Work instructions: The full set of records is to be reproduced verbatim.

Records provided:

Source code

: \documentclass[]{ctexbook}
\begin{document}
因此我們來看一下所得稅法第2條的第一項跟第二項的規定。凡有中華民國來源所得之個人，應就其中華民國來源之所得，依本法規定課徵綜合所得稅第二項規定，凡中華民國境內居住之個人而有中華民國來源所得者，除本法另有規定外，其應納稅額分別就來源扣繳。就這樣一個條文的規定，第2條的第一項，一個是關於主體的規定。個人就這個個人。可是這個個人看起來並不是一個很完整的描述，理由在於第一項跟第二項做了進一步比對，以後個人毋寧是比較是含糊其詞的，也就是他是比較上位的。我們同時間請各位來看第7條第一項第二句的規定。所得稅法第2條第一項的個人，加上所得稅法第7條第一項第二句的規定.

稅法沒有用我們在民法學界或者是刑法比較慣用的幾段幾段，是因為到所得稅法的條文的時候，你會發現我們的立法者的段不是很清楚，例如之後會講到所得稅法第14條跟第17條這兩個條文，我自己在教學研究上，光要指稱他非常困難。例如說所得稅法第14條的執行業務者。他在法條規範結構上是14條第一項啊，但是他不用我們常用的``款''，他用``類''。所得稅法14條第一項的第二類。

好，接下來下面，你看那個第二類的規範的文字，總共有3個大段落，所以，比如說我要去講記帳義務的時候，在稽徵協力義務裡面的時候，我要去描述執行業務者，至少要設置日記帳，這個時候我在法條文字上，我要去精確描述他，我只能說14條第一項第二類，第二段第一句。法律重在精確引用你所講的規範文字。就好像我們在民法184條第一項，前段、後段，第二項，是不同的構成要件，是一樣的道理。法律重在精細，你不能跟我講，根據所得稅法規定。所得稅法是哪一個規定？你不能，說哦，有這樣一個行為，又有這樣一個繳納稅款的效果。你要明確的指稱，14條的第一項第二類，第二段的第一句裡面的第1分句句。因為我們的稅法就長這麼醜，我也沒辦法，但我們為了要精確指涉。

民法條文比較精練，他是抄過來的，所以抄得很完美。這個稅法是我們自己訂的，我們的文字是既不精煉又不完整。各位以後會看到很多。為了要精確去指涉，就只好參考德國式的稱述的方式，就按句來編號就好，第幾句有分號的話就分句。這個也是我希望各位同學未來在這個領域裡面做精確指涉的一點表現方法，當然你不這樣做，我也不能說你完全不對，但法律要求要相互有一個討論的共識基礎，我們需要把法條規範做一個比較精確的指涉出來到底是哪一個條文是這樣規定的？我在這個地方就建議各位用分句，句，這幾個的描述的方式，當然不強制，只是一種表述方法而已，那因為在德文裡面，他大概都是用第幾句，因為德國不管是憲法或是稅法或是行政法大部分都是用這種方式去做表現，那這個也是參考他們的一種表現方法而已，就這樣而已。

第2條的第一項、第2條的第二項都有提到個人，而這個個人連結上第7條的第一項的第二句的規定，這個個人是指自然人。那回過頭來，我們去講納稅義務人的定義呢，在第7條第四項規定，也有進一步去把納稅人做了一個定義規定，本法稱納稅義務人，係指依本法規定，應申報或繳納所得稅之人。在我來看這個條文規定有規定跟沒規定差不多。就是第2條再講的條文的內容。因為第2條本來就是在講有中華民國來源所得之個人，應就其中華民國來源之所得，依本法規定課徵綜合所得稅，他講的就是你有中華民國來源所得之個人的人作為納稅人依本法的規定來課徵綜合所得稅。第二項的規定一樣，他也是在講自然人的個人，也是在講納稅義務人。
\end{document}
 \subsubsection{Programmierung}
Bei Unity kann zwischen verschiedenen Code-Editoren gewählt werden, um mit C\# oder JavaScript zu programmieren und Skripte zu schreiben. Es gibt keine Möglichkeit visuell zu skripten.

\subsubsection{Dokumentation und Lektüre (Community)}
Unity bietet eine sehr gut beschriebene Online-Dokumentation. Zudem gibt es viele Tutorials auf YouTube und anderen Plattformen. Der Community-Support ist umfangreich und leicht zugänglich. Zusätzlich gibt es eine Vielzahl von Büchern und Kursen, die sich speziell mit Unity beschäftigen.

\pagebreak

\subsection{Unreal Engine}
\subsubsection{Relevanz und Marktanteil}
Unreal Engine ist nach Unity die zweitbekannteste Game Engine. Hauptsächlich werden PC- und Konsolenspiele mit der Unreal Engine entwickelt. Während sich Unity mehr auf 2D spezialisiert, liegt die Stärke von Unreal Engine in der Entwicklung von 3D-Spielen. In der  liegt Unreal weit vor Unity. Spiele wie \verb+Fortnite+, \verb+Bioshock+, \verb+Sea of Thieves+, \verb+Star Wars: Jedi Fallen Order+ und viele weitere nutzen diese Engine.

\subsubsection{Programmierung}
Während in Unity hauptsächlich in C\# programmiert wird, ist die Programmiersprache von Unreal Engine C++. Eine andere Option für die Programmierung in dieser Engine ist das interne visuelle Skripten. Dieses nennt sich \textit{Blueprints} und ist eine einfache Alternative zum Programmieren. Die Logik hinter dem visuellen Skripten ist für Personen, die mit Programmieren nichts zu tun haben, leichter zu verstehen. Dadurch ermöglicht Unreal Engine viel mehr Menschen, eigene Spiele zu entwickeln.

Solution to this task:
Source code

: \documentclass[]{ctexbook}
\begin{document}
因此我們來看一下所得稅法第2條的第一項跟第二項的規定。凡有中華民國來源所得之個人，應就其中華民國來源之所得，依本法規定課徵綜合所得稅第二項規定，凡中華民國境內居住之個人而有中華民國來源所得者，除本法另有規定外，其應納稅額分別就來源扣繳。就這樣一個條文的規定，第2條的第一項，一個是關於主體的規定。個人就這個個人。可是這個個人看起來並不是一個很完整的描述，理由在於第一項跟第二項做了進一步比對，以後個人毋寧是比較是含糊其詞的，也就是他是比較上位的。我們同時間請各位來看第7條第一項第二句的規定。所得稅法第2條第一項的個人，加上所得稅法第7條第一項第二句的規定.

稅法沒有用我們在民法學界或者是刑法比較慣用的幾段幾段，是因為到所得稅法的條文的時候，你會發現我們的立法者的段不是很清楚，例如之後會講到所得稅法第14條跟第17條這兩個條文，我自己在教學研究上，光要指稱他非常困難。例如說所得稅法第14條的執行業務者。他在法條規範結構上是14條第一項啊，但是他不用我們常用的``款''，他用``類''。所得稅法14條第一項的第二類。

好，接下來下面，你看那個第二類的規範的文字，總共有3個大段落，所以，比如說我要去講記帳義務的時候，在稽徵協力義務裡面的時候，我要去描述執行業務者，至少要設置日記帳，這個時候我在法條文字上，我要去精確描述他，我只能說14條第一項第二類，第二段第一句。法律重在精確引用你所講的規範文字。就好像我們在民法184條第一項，前段、後段，第二項，是不同的構成要件，是一樣的道理。法律重在精細，你不能跟我講，根據所得稅法規定。所得稅法是哪一個規定？你不能，說哦，有這樣一個行為，又有這樣一個繳納稅款的效果。你要明確的指稱，14條的第一項第二類，第二段的第一句裡面的第1分句句。因為我們的稅法就長這麼醜，我也沒辦法，但我們為了要精確指涉。

民法條文比較精練，他是抄過來的，所以抄得很完美。這個稅法是我們自己訂的，我們的文字是既不精煉又不完整。各位以後會看到很多。為了要精確去指涉，就只好參考德國式的稱述的方式，就按句來編號就好，第幾句有分號的話就分句。這個也是我希望各位同學未來在這個領域裡面做精確指涉的一點表現方法，當然你不這樣做，我也不能說你完全不對，但法律要求要相互有一個討論的共識基礎，我們需要把法條規範做一個比較精確的指涉出來到底是哪一個條文是這樣規定的？我在這個地方就建議各位用分句，句，這幾個的描述的方式，當然不強制，只是一種表述方法而已，那因為在德文裡面，他大概都是用第幾句，因為德國不管是憲法或是稅法或是行政法大部分都是用這種方式去做表現，那這個也是參考他們的一種表現方法而已，就這樣而已。

第2條的第一項、第2條的第二項都有提到個人，而這個個人連結上第7條的第一項的第二句的規定，這個個人是指自然人。那回過頭來，我們去講納稅義務人的定義呢，在第7條第四項規定，也有進一步去把納稅人做了一個定義規定，本法稱納稅義務人，係指依本法規定，應申報或繳納所得稅之人。在我來看這個條文規定有規定跟沒規定差不多。就是第2條再講的條文的內容。因為第2條本來就是在講有中華民國來源所得之個人，應就其中華民國來源之所得，依本法規定課徵綜合所得稅，他講的就是你有中華民國來源所得之個人的人作為納稅人依本法的規定來課徵綜合所得稅。第二項的規定一樣，他也是在講自然人的個人，也是在講納稅義務人。
\end{document}
 \subsubsection{Programmierung}
Bei Unity kann zwischen verschiedenen Code-Editoren gewählt werden, um mit C\# oder JavaScript zu programmieren und Skripte zu schreiben. Es gibt keine Möglichkeit visuell zu skripten.

\subsubsection{Dokumentation und Lektüre (Community)}
Unity bietet eine sehr gut beschriebene Online-Dokumentation. Zudem gibt es viele Tutorials auf YouTube und anderen Plattformen. Der Community-Support ist umfangreich und leicht zugänglich. Zusätzlich gibt es eine Vielzahl von Büchern und Kursen, die sich speziell mit Unity beschäftigen.

\pagebreak

\subsection{Unreal Engine}
\subsubsection{Relevanz und Marktanteil}
Unreal Engine ist nach Unity die zweitbekannteste Game Engine. Hauptsächlich werden PC- und Konsolenspiele mit der Unreal Engine entwickelt. Während sich Unity mehr auf 2D spezialisiert, liegt die Stärke von Unreal Engine in der Entwicklung von 3D-Spielen. In der  liegt Unreal weit vor Unity. Spiele wie \verb+Fortnite+, \verb+Bioshock+, \verb+Sea of Thieves+, \verb+Star Wars: Jedi Fallen Order+ und viele weitere nutzen diese Engine.

\subsubsection{Programmierung}
Während in Unity hauptsächlich in C\# programmiert wird, ist die Programmiersprache von Unreal Engine C++. Eine andere Option für die Programmierung in dieser Engine ist das interne visuelle Skripten. Dieses nennt sich \textit{Blueprints} und ist eine einfache Alternative zum Programmieren. Die Logik hinter dem visuellen Skripten ist für Personen, die mit Programmieren nichts zu tun haben, leichter zu verstehen. Dadurch ermöglicht Unreal Engine viel mehr Menschen, eigene Spiele zu entwickeln.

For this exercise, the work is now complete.